El lanzamiento por parte de Estados Unidos de dos bombas atómicas contra las ciudades de Hiroshima y Nagasaki en agosto de 1945, causó un sufrimiento humano difícil de imaginar e imposible de medir. Muchos historiadores consideran que fue una decisión inevitable ante la negativa de Japón a rendirse, una especie de atroz mal menor ante la posibilidad de que el conflicto se prolongase durante meses. Sin embargo, otros expertos creen que fue un ataque estratégico, un mensaje a la URSS cuando Japón, arrasado por los bombardeos convencionales, se encontraba al borde de la capitulación.
La visita de Obama a Hiroshima este viernes, la primera de un presidente estadounidense a la ciudad borrada del mapa el 6 de agosto de 1945, ha reabierto un debate que va mucho más allá de la historia, sino que se adentra en dilemas difíciles de evaluar en tiempos de paz y en la ética y las normas de las guerras (si estas palabras no representan una contradicción en sí). La Casa Blanca ha dejado claro que el presidente no pedirá perdón por el lanzamiento de la bomba, pero la visita es un reconocimiento del dolor que causó el ataque.

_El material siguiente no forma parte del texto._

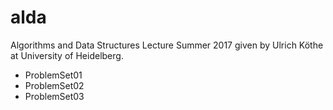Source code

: # alda
Algorithms and Data Structures Lecture Summer 2017 given by Ulrich Köthe at University of Heidelberg.

- ProblemSet01
- ProblemSet02
- ProblemSet03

Es imposible medir con los parámetros actuales la situación del verano de 1945. En mayo, los nazis habían presentado la capitulación incondicional en Europa, un continente totalmente arrasado. Los bombardeos masivos contra poblaciones llenas de civiles fueron una estrategia de los dos bandos: ciudades como Dresde, Berlín, Coventry o Caen, en las semanas posteriores al Día D, eran montañas de escombros cuyas ruinas todavía escondían cadáveres. La lectura de la obra maestra del escritor alemán W. G. Sebald Sobre una historia natural de la destrucción (Anagrama) es un espeluznante relato de aquellas tormentas de fuego que el mariscal del aire británico Arthur Harris lanzó contra Alemania.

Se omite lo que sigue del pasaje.